Jaisukhlal Hathi (19 January 1909 – 2 February 1982) was born at Muli, Saurashtra, in the Indian state of Gujarat. He served as a Union Minister in the Indian Government and also as governor of Punjab and Haryana. He was as a member of the Constituent Assembly, Lok Sabha, and Rajya Sabha. He was born in Surendranagar in 1909 and died in 1982.

Early life
His father Lalshankar Hathi was from Saurashtra. He married Padmavati on 27 May 1927, and he had four sons and one daughter. He studied at Alfred High School in Rajkot district, after which he moved to Bombay and cleared the Advocates Examination to join the Bar Council.

Administrative career
In 1943, he was appointed District and Sessions Judge in the erstwhile Rajkot State.
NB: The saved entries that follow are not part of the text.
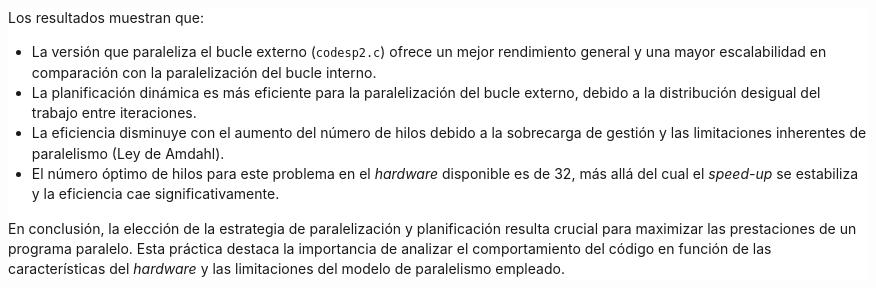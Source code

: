 Los resultados muestran que:

- La versión que paraleliza el bucle externo (`codesp2.c`) ofrece un mejor rendimiento general y una mayor escalabilidad en comparación con la paralelización del bucle interno.
- La planificación dinámica es más eficiente para la paralelización del bucle externo, debido a la distribución desigual del trabajo entre iteraciones.
- La eficiencia disminuye con el aumento del número de hilos debido a la sobrecarga de gestión y las limitaciones inherentes de paralelismo (Ley de Amdahl).
- El número óptimo de hilos para este problema en el *hardware* disponible es de 32, más allá del cual el *speed-up* se estabiliza y la eficiencia cae significativamente.

En conclusión, la elección de la estrategia de paralelización y planificación resulta crucial para maximizar las prestaciones de un programa paralelo. Esta práctica destaca la importancia de analizar el comportamiento del código en función de las características del *hardware* y las limitaciones del modelo de paralelismo empleado.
In 1948, he became the Chief Secretary of the erstwhile Princely State of Saurashtra.

Parliamentary career
He was a member of the Constituent Assembly (1946-47) representing the State of Saurashtra. He was also elected to the Provisional Parliament in 1950. He served as a member of the Rajya Sabha from 3 April 1952 to 12 March 1957; and in 1957, he was elected to the Second Lok Sabha representing the Indian National Congress. Hathi was elected to Rajya Sabha in April 1962 and served till 3 April 1968, following which he was reelected the same day and served till 2 April 1974.

Minister and Governor
Hathi served as Deputy Minister, Minister of State, and as Minister of Irrigation in the Union Council of Ministers holding portfolios of Irrigation and Power, Supply, Home Affairs, Defence from 1952 to 1962. He served as Minister of Labour and Rehabilitation from 1962 to 1964 and 1967–69. He was appointed Governor of Haryana on 14 August 1976 and he served till 23 September 1977, following which he was transferred to Punjab on 24 September 1977, where he served till 26 August 1981. He resigned from Governorship of Punjab on health grounds.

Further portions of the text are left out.